Ну, разумеется, в картине далеко не все хорошо. Уже сказано: острый кинематограф, выразительная деталь, добавим — и хорошая работа с актерами. Но вот личный сюжет — это вполне банальная, ремеслен­ная стряпня.

Конечно, есть тут обольстительница с привлека­тельными свежими формами, потребляющая уж очень много виски и меняющая мужчин, как чулки,— этакая внучатая племянница Брет Эшли из «Фиесты» Хемин­гуэя, но доведенная до уровня ширпотреба. Разумеет­ся, она пытается соблазнить американца, командира подводной лодки. Но тот целиком состоит из офицер­ского и семейного долга и отштампован в отличную мужественную форму первого сорта.

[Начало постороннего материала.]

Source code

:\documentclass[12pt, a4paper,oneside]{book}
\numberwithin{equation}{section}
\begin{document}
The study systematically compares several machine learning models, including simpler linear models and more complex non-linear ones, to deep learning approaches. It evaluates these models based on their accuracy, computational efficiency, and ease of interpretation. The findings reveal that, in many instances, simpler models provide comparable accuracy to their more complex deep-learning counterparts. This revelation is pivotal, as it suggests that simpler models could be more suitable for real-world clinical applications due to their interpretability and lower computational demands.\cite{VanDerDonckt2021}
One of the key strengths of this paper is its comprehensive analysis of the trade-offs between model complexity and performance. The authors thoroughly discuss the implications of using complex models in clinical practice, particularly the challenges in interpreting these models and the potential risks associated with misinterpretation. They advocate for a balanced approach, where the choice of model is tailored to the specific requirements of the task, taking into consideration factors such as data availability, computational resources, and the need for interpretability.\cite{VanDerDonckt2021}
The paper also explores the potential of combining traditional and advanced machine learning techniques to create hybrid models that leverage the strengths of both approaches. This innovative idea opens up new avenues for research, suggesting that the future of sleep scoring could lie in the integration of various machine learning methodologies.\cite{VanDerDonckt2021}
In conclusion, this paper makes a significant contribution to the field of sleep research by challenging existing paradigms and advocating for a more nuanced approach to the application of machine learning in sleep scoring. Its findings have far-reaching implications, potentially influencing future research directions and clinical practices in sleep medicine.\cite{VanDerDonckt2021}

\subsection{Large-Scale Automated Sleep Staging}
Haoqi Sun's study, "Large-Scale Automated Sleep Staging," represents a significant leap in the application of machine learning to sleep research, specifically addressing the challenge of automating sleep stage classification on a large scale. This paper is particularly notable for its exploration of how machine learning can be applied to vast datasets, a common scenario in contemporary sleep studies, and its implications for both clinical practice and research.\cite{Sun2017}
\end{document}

Все сразу ясно: этого не совратишь! Наоборот, обольстительница, вероятно, раскается и даже испра­вится. А вот тогда командир лодки, по-видимому, дрогнет: жена-то ведь погибла!

Еще полчасти... Есть, дрогнул!.. Немножко терпе­ния—и будет тот самый поцелуй... Вот он! Когда-то в Голливуде цензура ограничивала длительность по­целуев, кажется, 2 метрами. Но, очевидно, запрет от­менен (может быть, по случаю гибели человечест­ва),— тут метров много больше...

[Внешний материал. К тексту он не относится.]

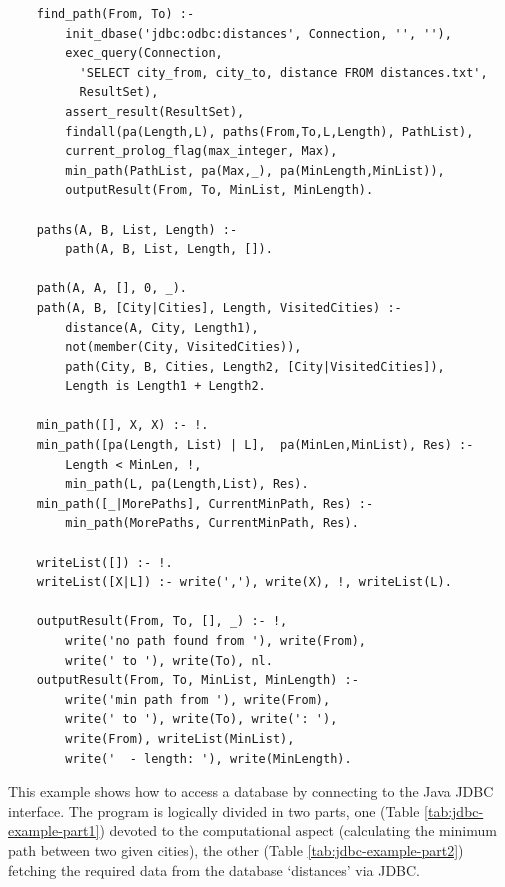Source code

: \begin{table}
\footnotesize
\begin{verbatim}
    find_path(From, To) :-
        init_dbase('jdbc:odbc:distances', Connection, '', ''),
        exec_query(Connection,
          'SELECT city_from, city_to, distance FROM distances.txt',
          ResultSet),
        assert_result(ResultSet),
        findall(pa(Length,L), paths(From,To,L,Length), PathList),
        current_prolog_flag(max_integer, Max),
        min_path(PathList, pa(Max,_), pa(MinLength,MinList)),
        outputResult(From, To, MinList, MinLength).

    paths(A, B, List, Length) :-
        path(A, B, List, Length, []).

    path(A, A, [], 0, _).
    path(A, B, [City|Cities], Length, VisitedCities) :-
        distance(A, City, Length1),
        not(member(City, VisitedCities)),
        path(City, B, Cities, Length2, [City|VisitedCities]),
        Length is Length1 + Length2.

    min_path([], X, X) :- !.
    min_path([pa(Length, List) | L],  pa(MinLen,MinList), Res) :-
        Length < MinLen, !,
        min_path(L, pa(Length,List), Res).
    min_path([_|MorePaths], CurrentMinPath, Res) :-
        min_path(MorePaths, CurrentMinPath, Res).

    writeList([]) :- !.
    writeList([X|L]) :- write(','), write(X), !, writeList(L).

    outputResult(From, To, [], _) :- !,
        write('no path found from '), write(From),
        write(' to '), write(To), nl.
    outputResult(From, To, MinList, MinLength) :-
        write('min path from '), write(From),
        write(' to '), write(To), write(': '),
        write(From), writeList(MinList),
        write('  - length: '), write(MinLength).
\end{verbatim}
\caption{Calculation of the minimum path between two given cities: the required data are fetched from a database via JDBC as shown in Table \ref{tab:jdbc-example-part2}.}
\label{tab:jdbc-example-part1}
\end{table}

This example shows how to access a database by connecting \tuprolog{} to the Java JDBC interface.
%
The program is logically divided in two parts, one (Table \ref{tab:jdbc-example-part1}) devoted to the computational aspect (calculating the minimum path between two given cities), the other (Table \ref{tab:jdbc-example-part2}) fetching the required data from the database `distances' via JDBC.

Что поделаешь? — режиссер явно отдает дань ком­мерческим сборам. А жаль! Если бы место, которое занимает эта несвежая бульварная история, было бы отдано для внимательного и точного исследования на­стоящих людей в таких обстоятельствах,— насколько благороднее стала бы картина!

Я слышал такое мнение: как это можно, чтобы все умирали? Нет, нужно было показать, что австралий­цы борются,— пусть они хоть под землю зарываются, но пусть будет надежда.

Я полагаю, что в данном случае это не совсем верно.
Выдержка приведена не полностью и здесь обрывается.